**What you have to do:** Set out exactly every line of the entries below, starting at the line that holds "(bolha, blob_secondary)<BR> Tabela" and stopping after the line that holds "Backup** | Microsoft.RecoveryServices/cofres".

Plain-text document sources:

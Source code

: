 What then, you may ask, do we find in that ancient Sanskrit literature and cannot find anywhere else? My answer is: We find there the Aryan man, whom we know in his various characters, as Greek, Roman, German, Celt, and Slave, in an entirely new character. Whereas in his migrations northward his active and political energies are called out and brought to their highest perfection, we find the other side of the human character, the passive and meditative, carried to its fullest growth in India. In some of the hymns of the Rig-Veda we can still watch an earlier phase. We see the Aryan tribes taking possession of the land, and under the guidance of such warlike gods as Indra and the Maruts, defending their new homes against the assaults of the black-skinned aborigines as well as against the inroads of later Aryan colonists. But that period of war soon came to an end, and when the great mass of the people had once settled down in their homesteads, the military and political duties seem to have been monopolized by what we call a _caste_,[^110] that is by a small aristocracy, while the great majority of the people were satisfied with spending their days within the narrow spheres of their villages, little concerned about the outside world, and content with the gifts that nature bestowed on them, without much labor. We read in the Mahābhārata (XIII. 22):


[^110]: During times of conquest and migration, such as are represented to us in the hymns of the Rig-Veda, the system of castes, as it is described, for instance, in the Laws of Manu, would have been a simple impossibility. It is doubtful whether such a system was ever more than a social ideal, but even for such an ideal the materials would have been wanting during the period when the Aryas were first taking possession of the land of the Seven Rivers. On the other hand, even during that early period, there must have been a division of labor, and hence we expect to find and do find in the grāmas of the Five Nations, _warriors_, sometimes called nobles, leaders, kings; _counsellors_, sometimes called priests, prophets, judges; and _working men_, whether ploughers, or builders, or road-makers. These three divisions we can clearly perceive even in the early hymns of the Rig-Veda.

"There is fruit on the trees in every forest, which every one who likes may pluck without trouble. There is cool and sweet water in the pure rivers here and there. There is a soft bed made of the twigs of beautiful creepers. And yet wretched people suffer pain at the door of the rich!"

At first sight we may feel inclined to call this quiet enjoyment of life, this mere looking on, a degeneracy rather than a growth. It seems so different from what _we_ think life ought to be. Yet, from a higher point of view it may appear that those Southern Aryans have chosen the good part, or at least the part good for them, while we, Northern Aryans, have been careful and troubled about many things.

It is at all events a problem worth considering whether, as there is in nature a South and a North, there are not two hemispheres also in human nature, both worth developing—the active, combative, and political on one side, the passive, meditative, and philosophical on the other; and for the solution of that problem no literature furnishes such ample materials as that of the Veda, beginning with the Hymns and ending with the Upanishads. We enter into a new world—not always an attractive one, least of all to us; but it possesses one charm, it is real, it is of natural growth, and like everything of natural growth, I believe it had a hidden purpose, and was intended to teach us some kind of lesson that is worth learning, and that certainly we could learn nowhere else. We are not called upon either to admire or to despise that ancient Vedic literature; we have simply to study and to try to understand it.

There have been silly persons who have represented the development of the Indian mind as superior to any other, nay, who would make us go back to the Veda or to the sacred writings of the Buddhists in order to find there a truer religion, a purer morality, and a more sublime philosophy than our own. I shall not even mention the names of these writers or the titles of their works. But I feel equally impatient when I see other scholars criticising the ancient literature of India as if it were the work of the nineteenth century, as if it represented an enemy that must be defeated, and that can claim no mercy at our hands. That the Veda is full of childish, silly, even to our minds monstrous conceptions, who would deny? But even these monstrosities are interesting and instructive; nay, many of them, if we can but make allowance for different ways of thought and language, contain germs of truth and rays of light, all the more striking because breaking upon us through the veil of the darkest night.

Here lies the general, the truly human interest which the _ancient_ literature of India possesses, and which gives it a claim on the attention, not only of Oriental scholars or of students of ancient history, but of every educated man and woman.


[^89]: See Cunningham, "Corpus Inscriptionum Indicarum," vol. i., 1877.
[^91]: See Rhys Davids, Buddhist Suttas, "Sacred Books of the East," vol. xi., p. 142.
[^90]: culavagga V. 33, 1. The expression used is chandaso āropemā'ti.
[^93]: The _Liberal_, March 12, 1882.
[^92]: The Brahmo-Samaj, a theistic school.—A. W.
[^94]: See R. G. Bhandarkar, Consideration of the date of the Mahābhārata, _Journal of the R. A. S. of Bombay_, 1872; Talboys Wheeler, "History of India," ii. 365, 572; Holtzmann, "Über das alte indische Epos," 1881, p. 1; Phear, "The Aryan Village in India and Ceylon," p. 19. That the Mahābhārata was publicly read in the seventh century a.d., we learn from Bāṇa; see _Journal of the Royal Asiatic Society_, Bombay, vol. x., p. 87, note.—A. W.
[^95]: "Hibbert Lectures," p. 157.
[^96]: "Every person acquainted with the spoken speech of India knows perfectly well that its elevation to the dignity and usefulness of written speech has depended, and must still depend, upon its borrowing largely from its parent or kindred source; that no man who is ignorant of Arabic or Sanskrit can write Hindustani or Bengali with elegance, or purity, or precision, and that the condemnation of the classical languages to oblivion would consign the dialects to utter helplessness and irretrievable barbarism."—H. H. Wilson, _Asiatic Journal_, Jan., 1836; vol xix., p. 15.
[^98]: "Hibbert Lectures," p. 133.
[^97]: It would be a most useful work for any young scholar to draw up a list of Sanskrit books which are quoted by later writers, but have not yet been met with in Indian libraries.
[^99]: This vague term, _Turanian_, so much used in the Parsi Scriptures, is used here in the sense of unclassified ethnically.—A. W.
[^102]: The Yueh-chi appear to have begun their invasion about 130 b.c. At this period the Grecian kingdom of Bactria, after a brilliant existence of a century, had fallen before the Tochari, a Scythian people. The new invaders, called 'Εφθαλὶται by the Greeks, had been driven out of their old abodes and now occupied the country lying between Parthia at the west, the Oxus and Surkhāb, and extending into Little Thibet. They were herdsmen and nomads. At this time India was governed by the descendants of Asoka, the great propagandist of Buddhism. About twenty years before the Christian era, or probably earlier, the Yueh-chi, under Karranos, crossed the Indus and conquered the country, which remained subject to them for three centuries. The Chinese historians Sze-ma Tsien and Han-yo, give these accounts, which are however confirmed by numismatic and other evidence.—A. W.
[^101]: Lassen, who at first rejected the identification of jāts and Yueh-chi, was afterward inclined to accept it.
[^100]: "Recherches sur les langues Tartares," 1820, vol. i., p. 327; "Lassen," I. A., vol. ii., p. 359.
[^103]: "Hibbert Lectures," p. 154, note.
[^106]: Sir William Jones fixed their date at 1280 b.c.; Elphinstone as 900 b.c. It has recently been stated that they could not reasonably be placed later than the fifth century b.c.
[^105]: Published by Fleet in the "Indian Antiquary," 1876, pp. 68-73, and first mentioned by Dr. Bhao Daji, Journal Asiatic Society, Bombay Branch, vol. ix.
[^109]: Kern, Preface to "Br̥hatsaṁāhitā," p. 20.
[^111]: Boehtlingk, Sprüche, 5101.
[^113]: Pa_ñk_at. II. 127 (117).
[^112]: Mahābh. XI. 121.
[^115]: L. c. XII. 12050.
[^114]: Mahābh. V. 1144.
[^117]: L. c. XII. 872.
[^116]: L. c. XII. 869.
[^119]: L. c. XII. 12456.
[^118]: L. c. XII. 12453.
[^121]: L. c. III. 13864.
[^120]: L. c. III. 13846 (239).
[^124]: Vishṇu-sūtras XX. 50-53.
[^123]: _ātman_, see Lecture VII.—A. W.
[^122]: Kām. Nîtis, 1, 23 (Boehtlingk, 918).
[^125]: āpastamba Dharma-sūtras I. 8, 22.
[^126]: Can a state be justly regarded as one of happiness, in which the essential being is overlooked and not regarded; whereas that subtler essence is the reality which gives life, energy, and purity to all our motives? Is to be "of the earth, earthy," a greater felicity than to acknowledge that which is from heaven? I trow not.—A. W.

* * *

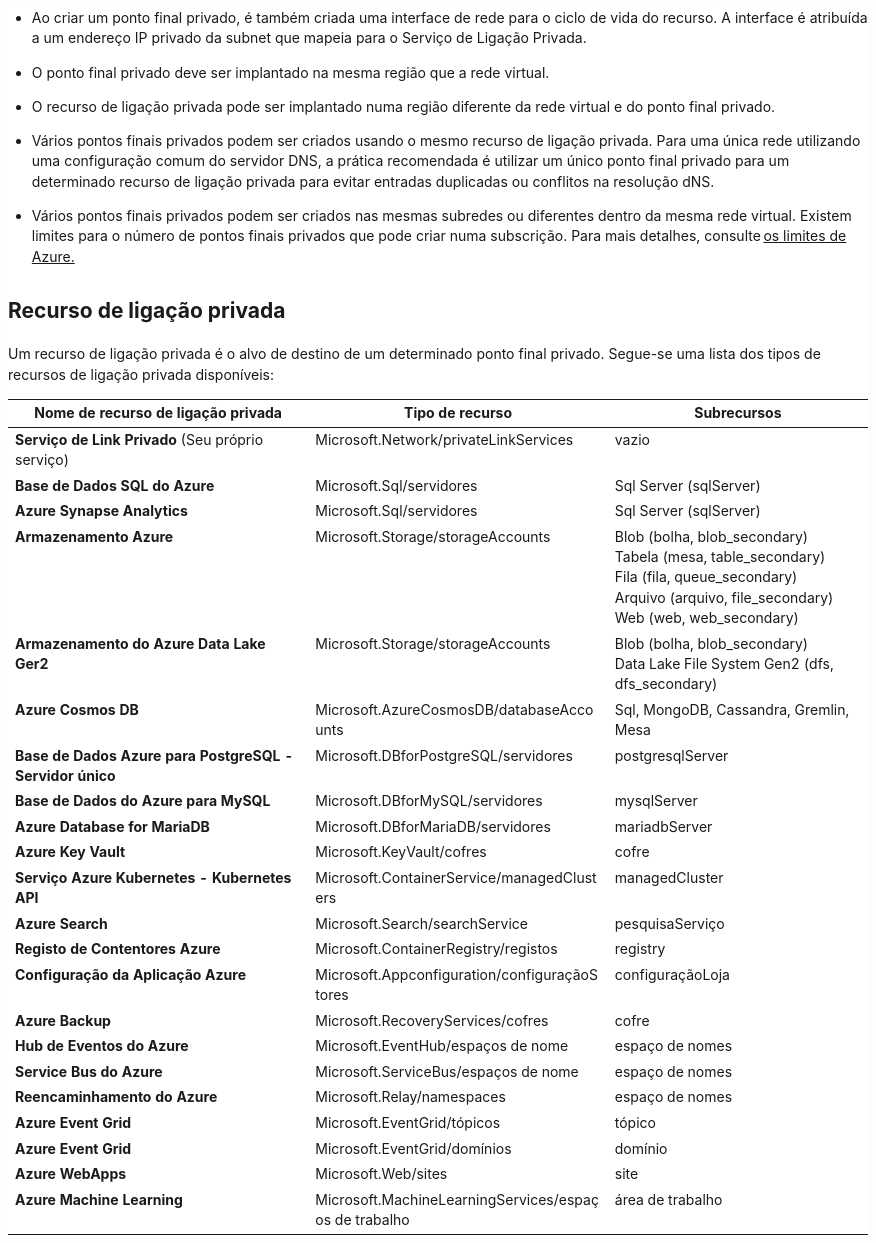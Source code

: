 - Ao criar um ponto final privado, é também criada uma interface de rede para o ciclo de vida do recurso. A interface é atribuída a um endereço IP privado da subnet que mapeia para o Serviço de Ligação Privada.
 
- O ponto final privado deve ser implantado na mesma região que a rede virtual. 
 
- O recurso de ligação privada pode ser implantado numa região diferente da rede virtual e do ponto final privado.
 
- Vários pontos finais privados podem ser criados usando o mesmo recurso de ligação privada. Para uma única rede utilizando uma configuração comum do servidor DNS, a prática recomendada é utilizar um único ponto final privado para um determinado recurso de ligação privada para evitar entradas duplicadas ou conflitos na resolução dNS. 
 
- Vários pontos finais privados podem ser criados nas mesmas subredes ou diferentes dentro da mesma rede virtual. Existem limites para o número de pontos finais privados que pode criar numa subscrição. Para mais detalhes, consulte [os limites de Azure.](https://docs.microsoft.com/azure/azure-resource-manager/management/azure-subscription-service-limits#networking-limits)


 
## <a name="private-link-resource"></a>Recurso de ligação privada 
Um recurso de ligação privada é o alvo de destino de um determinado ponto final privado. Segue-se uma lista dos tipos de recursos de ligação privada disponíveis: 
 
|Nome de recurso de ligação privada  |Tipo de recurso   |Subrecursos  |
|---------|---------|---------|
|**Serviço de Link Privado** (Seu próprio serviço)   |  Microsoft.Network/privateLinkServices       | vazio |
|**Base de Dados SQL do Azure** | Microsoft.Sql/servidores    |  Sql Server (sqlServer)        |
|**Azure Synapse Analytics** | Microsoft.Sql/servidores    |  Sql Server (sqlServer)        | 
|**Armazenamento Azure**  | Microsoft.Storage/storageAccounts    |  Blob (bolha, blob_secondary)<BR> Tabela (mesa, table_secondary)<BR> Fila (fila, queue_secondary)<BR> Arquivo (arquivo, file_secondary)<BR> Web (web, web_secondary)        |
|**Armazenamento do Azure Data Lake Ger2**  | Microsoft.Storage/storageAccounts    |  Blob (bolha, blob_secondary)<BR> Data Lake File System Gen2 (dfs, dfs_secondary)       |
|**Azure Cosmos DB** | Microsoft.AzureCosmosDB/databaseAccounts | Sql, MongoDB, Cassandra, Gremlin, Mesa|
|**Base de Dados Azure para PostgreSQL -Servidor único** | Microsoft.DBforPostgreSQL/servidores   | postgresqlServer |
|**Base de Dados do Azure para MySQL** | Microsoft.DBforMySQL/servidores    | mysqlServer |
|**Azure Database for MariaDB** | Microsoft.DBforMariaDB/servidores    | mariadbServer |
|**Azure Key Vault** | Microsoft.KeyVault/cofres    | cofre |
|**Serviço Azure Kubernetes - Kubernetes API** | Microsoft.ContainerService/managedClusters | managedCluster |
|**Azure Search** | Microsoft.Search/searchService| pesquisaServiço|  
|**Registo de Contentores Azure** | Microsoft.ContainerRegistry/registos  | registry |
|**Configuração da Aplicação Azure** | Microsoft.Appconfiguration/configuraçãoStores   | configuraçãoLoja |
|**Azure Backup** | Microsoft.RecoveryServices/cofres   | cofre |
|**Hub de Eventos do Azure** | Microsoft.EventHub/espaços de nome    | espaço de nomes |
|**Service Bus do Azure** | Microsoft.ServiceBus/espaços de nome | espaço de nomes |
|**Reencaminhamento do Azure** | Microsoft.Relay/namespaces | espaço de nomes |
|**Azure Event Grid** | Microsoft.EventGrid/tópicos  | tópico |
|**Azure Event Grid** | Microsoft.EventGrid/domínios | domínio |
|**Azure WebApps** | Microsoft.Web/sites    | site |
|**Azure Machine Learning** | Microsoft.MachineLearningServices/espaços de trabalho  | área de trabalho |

**Result of this task:**
|**Armazenamento Azure**  | Microsoft.Storage/storageAccounts    |  Blob (bolha, blob_secondary)<BR> Tabela (mesa, table_secondary)<BR> Fila (fila, queue_secondary)<BR> Arquivo (arquivo, file_secondary)<BR> Web (web, web_secondary)        |
|**Armazenamento do Azure Data Lake Ger2**  | Microsoft.Storage/storageAccounts    |  Blob (bolha, blob_secondary)<BR> Data Lake File System Gen2 (dfs, dfs_secondary)       |
|**Azure Cosmos DB** | Microsoft.AzureCosmosDB/databaseAccounts | Sql, MongoDB, Cassandra, Gremlin, Mesa|
|**Base de Dados Azure para PostgreSQL -Servidor único** | Microsoft.DBforPostgreSQL/servidores   | postgresqlServer |
|**Base de Dados do Azure para MySQL** | Microsoft.DBforMySQL/servidores    | mysqlServer |
|**Azure Database for MariaDB** | Microsoft.DBforMariaDB/servidores    | mariadbServer |
|**Azure Key Vault** | Microsoft.KeyVault/cofres    | cofre |
|**Serviço Azure Kubernetes - Kubernetes API** | Microsoft.ContainerService/managedClusters | managedCluster |
|**Azure Search** | Microsoft.Search/searchService| pesquisaServiço|  
|**Registo de Contentores Azure** | Microsoft.ContainerRegistry/registos  | registry |
|**Configuração da Aplicação Azure** | Microsoft.Appconfiguration/configuraçãoStores   | configuraçãoLoja |
|**Azure Backup** | Microsoft.RecoveryServices/cofres   | cofre |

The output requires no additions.